Saved entries
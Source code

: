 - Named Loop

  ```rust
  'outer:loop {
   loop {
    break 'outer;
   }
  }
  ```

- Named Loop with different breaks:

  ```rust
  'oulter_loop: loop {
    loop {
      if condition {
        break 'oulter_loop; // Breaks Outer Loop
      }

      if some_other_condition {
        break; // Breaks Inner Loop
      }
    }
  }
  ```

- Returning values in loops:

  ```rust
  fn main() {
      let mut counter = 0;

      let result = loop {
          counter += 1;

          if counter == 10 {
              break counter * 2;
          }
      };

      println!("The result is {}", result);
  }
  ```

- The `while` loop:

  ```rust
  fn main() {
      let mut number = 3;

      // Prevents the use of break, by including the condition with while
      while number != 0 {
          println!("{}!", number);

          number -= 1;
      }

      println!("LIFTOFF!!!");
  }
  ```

...

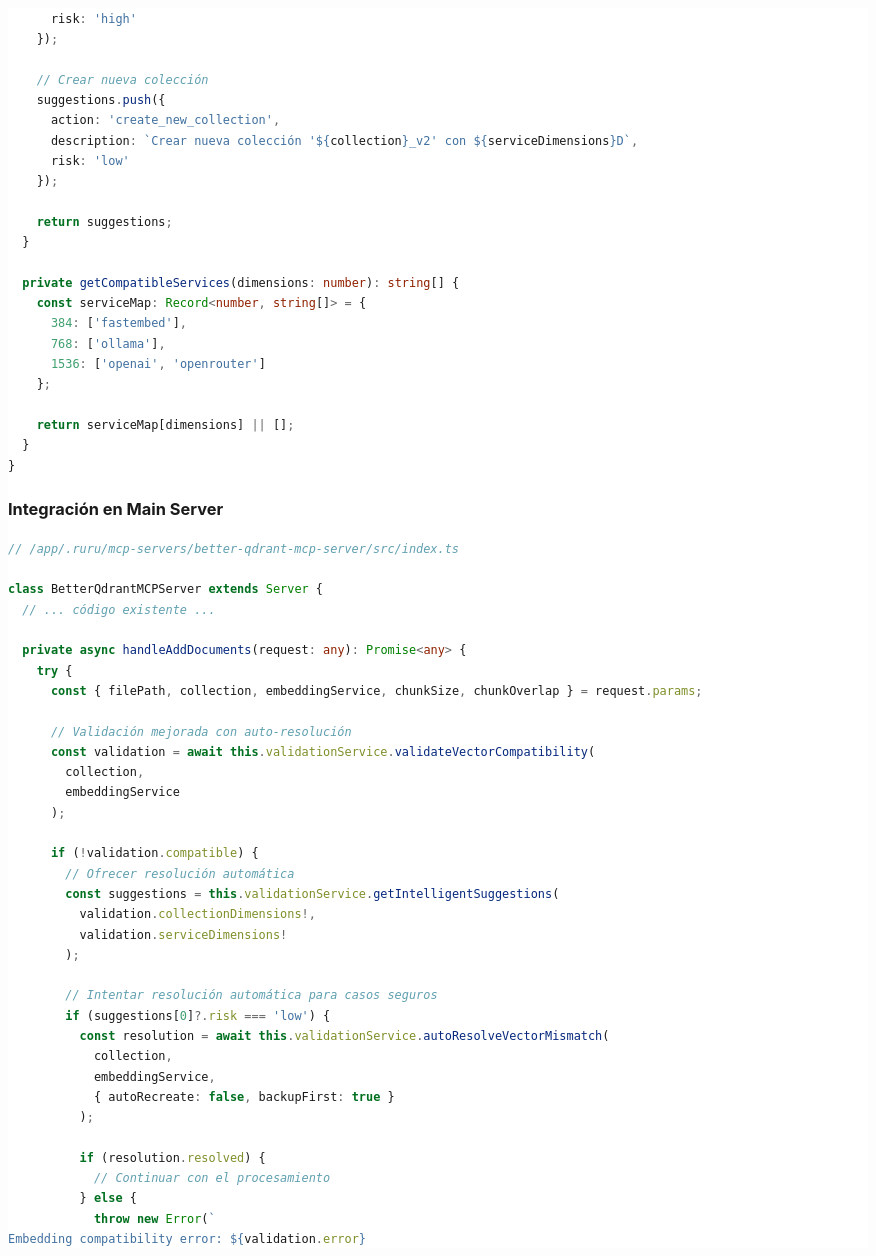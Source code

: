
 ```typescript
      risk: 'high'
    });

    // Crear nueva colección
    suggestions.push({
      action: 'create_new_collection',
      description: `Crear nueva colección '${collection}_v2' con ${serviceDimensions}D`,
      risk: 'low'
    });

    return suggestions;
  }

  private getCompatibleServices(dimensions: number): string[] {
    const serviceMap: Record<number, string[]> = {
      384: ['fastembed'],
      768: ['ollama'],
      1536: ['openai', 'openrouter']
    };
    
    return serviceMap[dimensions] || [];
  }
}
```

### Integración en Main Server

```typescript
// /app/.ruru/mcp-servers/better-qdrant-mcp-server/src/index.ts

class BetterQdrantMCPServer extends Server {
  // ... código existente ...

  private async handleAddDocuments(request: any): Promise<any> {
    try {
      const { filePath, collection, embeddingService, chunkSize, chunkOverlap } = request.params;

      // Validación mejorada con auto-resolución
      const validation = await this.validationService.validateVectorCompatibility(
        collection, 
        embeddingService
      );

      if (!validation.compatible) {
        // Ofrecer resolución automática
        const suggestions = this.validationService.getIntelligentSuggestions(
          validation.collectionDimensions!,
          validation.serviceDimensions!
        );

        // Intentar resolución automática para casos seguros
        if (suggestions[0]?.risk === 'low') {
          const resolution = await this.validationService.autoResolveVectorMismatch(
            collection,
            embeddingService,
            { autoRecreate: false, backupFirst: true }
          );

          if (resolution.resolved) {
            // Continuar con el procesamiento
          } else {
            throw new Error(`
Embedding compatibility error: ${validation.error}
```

Required work
Wherever "embeddingService" occurs in the entries above, copy the line it sits on.

Solved exercise
      const { filePath, collection, embeddingService, chunkSize, chunkOverlap } = request.params;
        embeddingService
            embeddingService,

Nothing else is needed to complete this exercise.